Only the lines from the beginning of the data through the one with "在这个创建本地移动 dapp 的指南中，您将学习如何创建跨链互操作的移动" belong in the answer, each retyped exactly, with pictures left out.

----------------------------------------

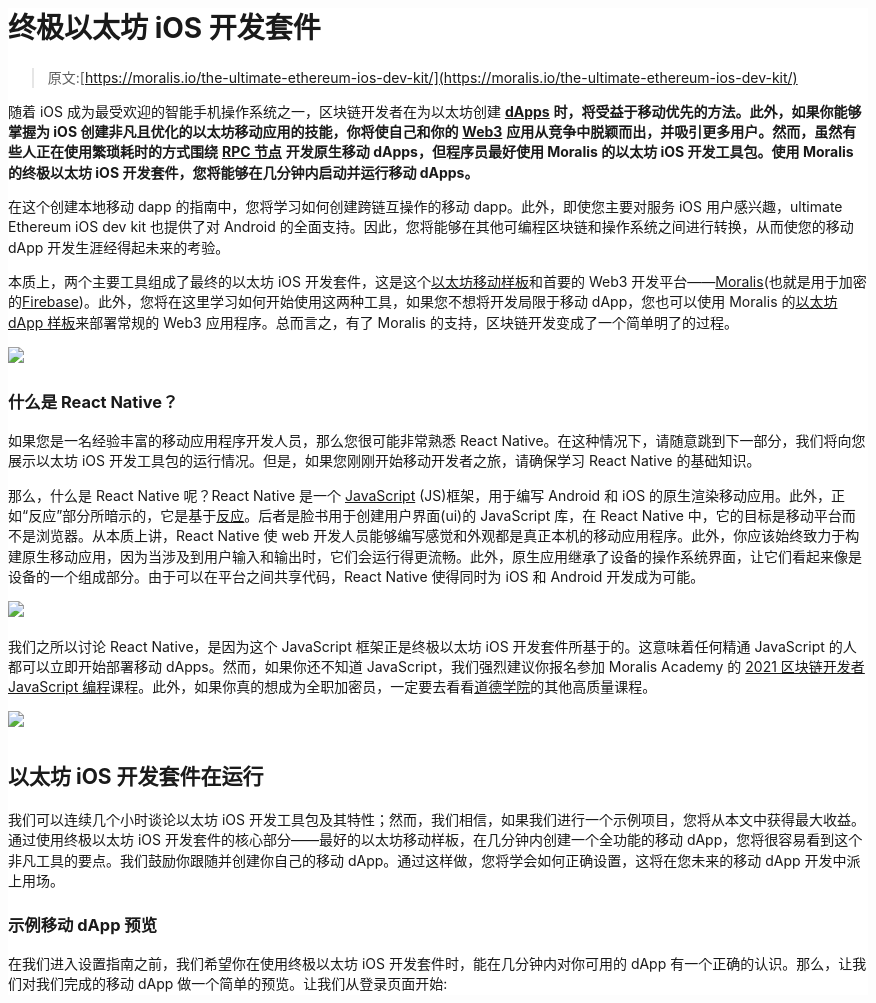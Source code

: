 # 终极以太坊 iOS 开发套件

> 原文:[https://moralis.io/the-ultimate-ethereum-ios-dev-kit/](https://moralis.io/the-ultimate-ethereum-ios-dev-kit/)

随着 iOS 成为最受欢迎的智能手机操作系统之一，区块链开发者在为以太坊创建 [**dApps**](https://moralis.io/decentralized-applications-explained-what-are-dapps/) **时，将受益于移动优先的方法。此外，如果你能够掌握为 iOS 创建非凡且优化的以太坊移动应用的技能，你将使自己和你的** [**Web3**](https://moralis.io/the-ultimate-guide-to-web3-what-is-web3/) **应用从竞争中脱颖而出，并吸引更多用户。然而，虽然有些人正在使用繁琐耗时的方式围绕** [**RPC 节点**](https://moralis.io/ethereum-rpc-nodes-what-they-are-and-why-you-shouldnt-use-them/) **开发原生移动 dApps，但程序员最好使用 Moralis 的以太坊 iOS 开发工具包。使用 Moralis 的终极以太坊 iOS 开发套件，您将能够在几分钟内启动并运行移动 dApps。**

在这个创建本地移动 dapp 的指南中，您将学习如何创建跨链互操作的移动 dapp。此外，即使您主要对服务 iOS 用户感兴趣，ultimate Ethereum iOS dev kit 也提供了对 Android 的全面支持。因此，您将能够在其他可编程区块链和操作系统之间进行转换，从而使您的移动 dApp 开发生涯经得起未来的考验。

本质上，两个主要工具组成了最终的以太坊 iOS 开发套件，这是这个[以太坊移动样板](https://moralis.io/ethereum-mobile-boilerplate-full-guide-to-ethereum-for-mobile/)和首要的 Web3 开发平台——[Moralis](https://moralis.io/)(也就是用于加密的[Firebase](https://moralis.io/firebase-for-crypto-the-best-blockchain-firebase-alternative/))。此外，您将在这里学习如何开始使用这两种工具，如果您不想将开发局限于移动 dApp，您也可以使用 Moralis 的[以太坊 dApp 样板](https://moralis.io/ethereum-dapp-boilerplate-full-ethereum-react-boilerplate-tutorial/)来部署常规的 Web3 应用程序。总而言之，有了 Moralis 的支持，区块链开发变成了一个简单明了的过程。

![](../Images/d9d2bba4ac1ceceea5279e63704caa42.png)

### 什么是 React Native？

如果您是一名经验丰富的移动应用程序开发人员，那么您很可能非常熟悉 React Native。在这种情况下，请随意跳到下一部分，我们将向您展示以太坊 iOS 开发工具包的运行情况。但是，如果您刚刚开始移动开发者之旅，请确保学习 React Native 的基础知识。

那么，什么是 React Native 呢？React Native 是一个 [JavaScript](https://moralis.io/javascript-explained-what-is-javascript/) (JS)框架，用于编写 Android 和 iOS 的原生渲染移动应用。此外，正如“反应”部分所暗示的，它是基于[反应](https://moralis.io/react-explained-what-is-react/)。后者是脸书用于创建用户界面(ui)的 JavaScript 库，在 React Native 中，它的目标是移动平台而不是浏览器。从本质上讲，React Native 使 web 开发人员能够编写感觉和外观都是真正本机的移动应用程序。此外，你应该始终致力于构建原生移动应用，因为当涉及到用户输入和输出时，它们会运行得更流畅。此外，原生应用继承了设备的操作系统界面，让它们看起来像是设备的一个组成部分。由于可以在平台之间共享代码，React Native 使得同时为 iOS 和 Android 开发成为可能。

![](../Images/8651a5378d937d40eb53649f0d0f720c.png)

我们之所以讨论 React Native，是因为这个 JavaScript 框架正是终极以太坊 iOS 开发套件所基于的。这意味着任何精通 JavaScript 的人都可以立即开始部署移动 dApps。然而，如果你还不知道 JavaScript，我们强烈建议你报名参加 Moralis Academy 的 [2021 区块链开发者 JavaScript 编程](https://academy.moralis.io/courses/javascript-programming-for-blockchain-developers)课程。此外，如果你真的想成为全职加密员，一定要去看看[道德学院](https://academy.moralis.io/)的其他高质量课程。

![](../Images/6616f8eedd7a752f34d2d8e6ee4424a7.png)

## 以太坊 iOS 开发套件在运行

我们可以连续几个小时谈论以太坊 iOS 开发工具包及其特性；然而，我们相信，如果我们进行一个示例项目，您将从本文中获得最大收益。通过使用终极以太坊 iOS 开发套件的核心部分——最好的以太坊移动样板，在几分钟内创建一个全功能的移动 dApp，您将很容易看到这个非凡工具的要点。我们鼓励你跟随并创建你自己的移动 dApp。通过这样做，您将学会如何正确设置，这将在您未来的移动 dApp 开发中派上用场。

### 示例移动 dApp 预览

在我们进入设置指南之前，我们希望你在使用终极以太坊 iOS 开发套件时，能在几分钟内对你可用的 dApp 有一个正确的认识。那么，让我们对我们完成的移动 dApp 做一个简单的预览。让我们从登录页面开始:
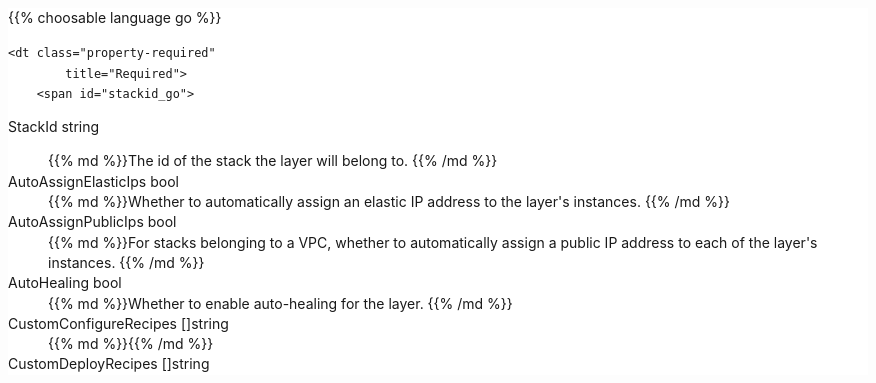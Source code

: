 {{% choosable language go %}}
<dl class="resources-properties">

    <dt class="property-required"
            title="Required">
        <span id="stackid_go">
<a href="#stackid_go" style="color: inherit; text-decoration: inherit;">Stack<wbr>Id</a>
</span>
        <span class="property-indicator"></span>
        <span class="property-type">string</span>
    </dt>
    <dd>{{% md %}}The id of the stack the layer will belong to.
{{% /md %}}</dd>
    <dt class="property-optional"
            title="Optional">
        <span id="autoassignelasticips_go">
<a href="#autoassignelasticips_go" style="color: inherit; text-decoration: inherit;">Auto<wbr>Assign<wbr>Elastic<wbr>Ips</a>
</span>
        <span class="property-indicator"></span>
        <span class="property-type">bool</span>
    </dt>
    <dd>{{% md %}}Whether to automatically assign an elastic IP address to the layer's instances.
{{% /md %}}</dd>
    <dt class="property-optional"
            title="Optional">
        <span id="autoassignpublicips_go">
<a href="#autoassignpublicips_go" style="color: inherit; text-decoration: inherit;">Auto<wbr>Assign<wbr>Public<wbr>Ips</a>
</span>
        <span class="property-indicator"></span>
        <span class="property-type">bool</span>
    </dt>
    <dd>{{% md %}}For stacks belonging to a VPC, whether to automatically assign a public IP address to each of the layer's instances.
{{% /md %}}</dd>
    <dt class="property-optional"
            title="Optional">
        <span id="autohealing_go">
<a href="#autohealing_go" style="color: inherit; text-decoration: inherit;">Auto<wbr>Healing</a>
</span>
        <span class="property-indicator"></span>
        <span class="property-type">bool</span>
    </dt>
    <dd>{{% md %}}Whether to enable auto-healing for the layer.
{{% /md %}}</dd>
    <dt class="property-optional"
            title="Optional">
        <span id="customconfigurerecipes_go">
<a href="#customconfigurerecipes_go" style="color: inherit; text-decoration: inherit;">Custom<wbr>Configure<wbr>Recipes</a>
</span>
        <span class="property-indicator"></span>
        <span class="property-type">[]string</span>
    </dt>
    <dd>{{% md %}}{{% /md %}}</dd>
    <dt class="property-optional"
            title="Optional">
        <span id="customdeployrecipes_go">
<a href="#customdeployrecipes_go" style="color: inherit; text-decoration: inherit;">Custom<wbr>Deploy<wbr>Recipes</a>
</span>
        <span class="property-indicator"></span>
        <span class="property-type">[]string</span>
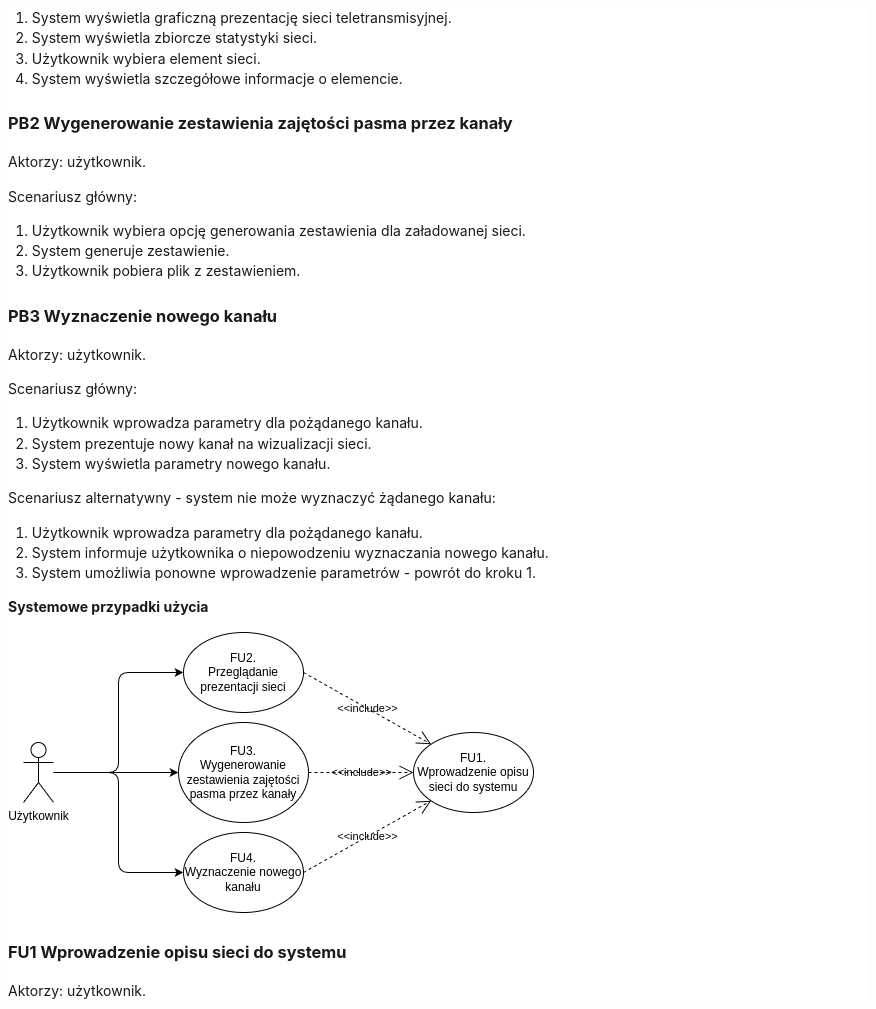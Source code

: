 1. System wyświetla graficzną prezentację sieci teletransmisyjnej.
2. System wyświetla zbiorcze statystyki sieci.
3. Użytkownik wybiera element sieci.
4. System wyświetla szczegółowe informacje o elemencie.

### PB2 Wygenerowanie zestawienia zajętości pasma przez kanały

Aktorzy: użytkownik.

Scenariusz główny:

1. Użytkownik wybiera opcję generowania zestawienia dla załadowanej sieci.
2. System generuje zestawienie.
3. Użytkownik pobiera plik z zestawieniem.

### PB3 Wyznaczenie nowego kanału

Aktorzy: użytkownik.

Scenariusz główny:

1. Użytkownik wprowadza parametry dla pożądanego kanału.
2. System prezentuje nowy kanał na wizualizacji sieci.
3. System wyświetla parametry nowego kanału.

Scenariusz alternatywny - system nie może wyznaczyć żądanego kanału:

1. Użytkownik wprowadza parametry dla pożądanego kanału.
2. System informuje użytkownika o niepowodzeniu wyznaczania nowego kanału.
3. System umożliwia ponowne wprowadzenie parametrów - powrót do kroku 1.


**Systemowe przypadki użycia**

![Diagram UML przypadków użycia](./diagrams/system-use-cases.drawio.png)

### FU1 Wprowadzenie opisu sieci do systemu

Aktorzy: użytkownik.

----------------------------------------

* Solution to the exercise
Source code

: # 终极以太坊 iOS 开发套件

> 原文:[https://moralis.io/the-ultimate-ethereum-ios-dev-kit/](https://moralis.io/the-ultimate-ethereum-ios-dev-kit/)

随着 iOS 成为最受欢迎的智能手机操作系统之一，区块链开发者在为以太坊创建 [**dApps**](https://moralis.io/decentralized-applications-explained-what-are-dapps/) **时，将受益于移动优先的方法。此外，如果你能够掌握为 iOS 创建非凡且优化的以太坊移动应用的技能，你将使自己和你的** [**Web3**](https://moralis.io/the-ultimate-guide-to-web3-what-is-web3/) **应用从竞争中脱颖而出，并吸引更多用户。然而，虽然有些人正在使用繁琐耗时的方式围绕** [**RPC 节点**](https://moralis.io/ethereum-rpc-nodes-what-they-are-and-why-you-shouldnt-use-them/) **开发原生移动 dApps，但程序员最好使用 Moralis 的以太坊 iOS 开发工具包。使用 Moralis 的终极以太坊 iOS 开发套件，您将能够在几分钟内启动并运行移动 dApps。**

在这个创建本地移动 dapp 的指南中，您将学习如何创建跨链互操作的移动 dapp。此外，即使您主要对服务 iOS 用户感兴趣，ultimate Ethereum iOS dev kit 也提供了对 Android 的全面支持。因此，您将能够在其他可编程区块链和操作系统之间进行转换，从而使您的移动 dApp 开发生涯经得起未来的考验。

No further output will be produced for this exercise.